Sunday, December 8, 2013

A Sum of Forty Years and Forty-Nine Days. No More and No Less.

I wrote the notes that follow last year to remember John Lennon whose music I celebrate more perhaps than his life at times because while the latter tragically ended on this day thirty-three years ago the former will live always. 

I know in my heart of hearts I cannot improve on what I offered at that time and the anger I felt at his murder all those decades ago, I still feel all these years later, so reprising my words is a combination of both valor and discretion.

Today, for all those who came of age with The Beatles on the Ed Sullivan show, marks the anniversary of the murder of John Lennon by Mark Chapman. I'm offering that link in the interests of further proving there are more things in heaven and earth, Horatio, than are dreamt of in your philosophy. That our two children were both born after Lennon's murder gives me pause about the world I helped give them. 

John Lennon was a part of the soundtrack of my growing up years from teen through adult. If I were being truthful, and today is probably as good a day as any to try some truth, there was a portion of his post-Beatles material that never spoke to me in quite the same way as his earlier solo work or any of the Fab Four material. 

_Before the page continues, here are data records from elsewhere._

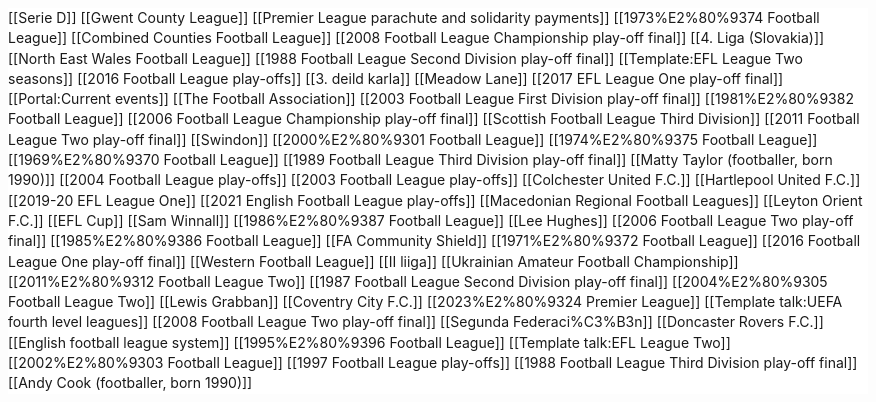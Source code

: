 [[Serie D]]
[[Gwent County League]]
[[Premier League parachute and solidarity payments]]
[[1973%E2%80%9374 Football League]]
[[Combined Counties Football League]]
[[2008 Football League Championship play-off final]]
[[4. Liga (Slovakia)]]
[[North East Wales Football League]]
[[1988 Football League Second Division play-off final]]
[[Template:EFL League Two seasons]]
[[2016 Football League play-offs]]
[[3. deild karla]]
[[Meadow Lane]]
[[2017 EFL League One play-off final]]
[[Portal:Current events]]
[[The Football Association]]
[[2003 Football League First Division play-off final]]
[[1981%E2%80%9382 Football League]]
[[2006 Football League Championship play-off final]]
[[Scottish Football League Third Division]]
[[2011 Football League Two play-off final]]
[[Swindon]]
[[2000%E2%80%9301 Football League]]
[[1974%E2%80%9375 Football League]]
[[1969%E2%80%9370 Football League]]
[[1989 Football League Third Division play-off final]]
[[Matty Taylor (footballer, born 1990)]]
[[2004 Football League play-offs]]
[[2003 Football League play-offs]]
[[Colchester United F.C.]]
[[Hartlepool United F.C.]]
[[2019-20 EFL League One]]
[[2021 English Football League play-offs]]
[[Macedonian Regional Football Leagues]]
[[Leyton Orient F.C.]]
[[EFL Cup]]
[[Sam Winnall]]
[[1986%E2%80%9387 Football League]]
[[Lee Hughes]]
[[2006 Football League Two play-off final]]
[[1985%E2%80%9386 Football League]]
[[FA Community Shield]]
[[1971%E2%80%9372 Football League]]
[[2016 Football League One play-off final]]
[[Western Football League]]
[[II liiga]]
[[Ukrainian Amateur Football Championship]]
[[2011%E2%80%9312 Football League Two]]
[[1987 Football League Second Division play-off final]]
[[2004%E2%80%9305 Football League Two]]
[[Lewis Grabban]]
[[Coventry City F.C.]]
[[2023%E2%80%9324 Premier League]]
[[Template talk:UEFA fourth level leagues]]
[[2008 Football League Two play-off final]]
[[Segunda Federaci%C3%B3n]]
[[Doncaster Rovers F.C.]]
[[English football league system]]
[[1995%E2%80%9396 Football League]]
[[Template talk:EFL League Two]]
[[2002%E2%80%9303 Football League]]
[[1997 Football League play-offs]]
[[1988 Football League Third Division play-off final]]
[[Andy Cook (footballer, born 1990)]]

After his five year self-imposed silence, his comeback album (which is what everyone called it at the time) in the fall of 1980, Double Fantasy, was, as I referred to it on the air at the station for which I worked, 'a decent EP' (Extended Play), with some material that didn't work for me at all. 


That said, I always felt "Beautiful Boy" was exquisite (even more so when our own beautiful boy was born less than twenty month later). Obliviot that I was, I just assumed Lennon and his music would always be a part of my life (and that of any children my wife and I were to have).



How perverse that he sang of 'patience' in that song and less than a month after the album's release, he would be dead. His son, Sean, the inspiration for the song was to grow up without his father (as did all of us, though to a different degree) and has worked everyday to live within and without the shadow of the legend and myth his father became. 

The two most challenging moments over which we have the least control are today and tomorrow ("Nobody told me there'd be days like these"), but in looking at the darkness that both often have in such abundance, Lennon's music should help make us more appreciate the light especially in this, The Season of Light and Hope, so that it's much more pronounced for all the days that remain whose number is unknown to each of us.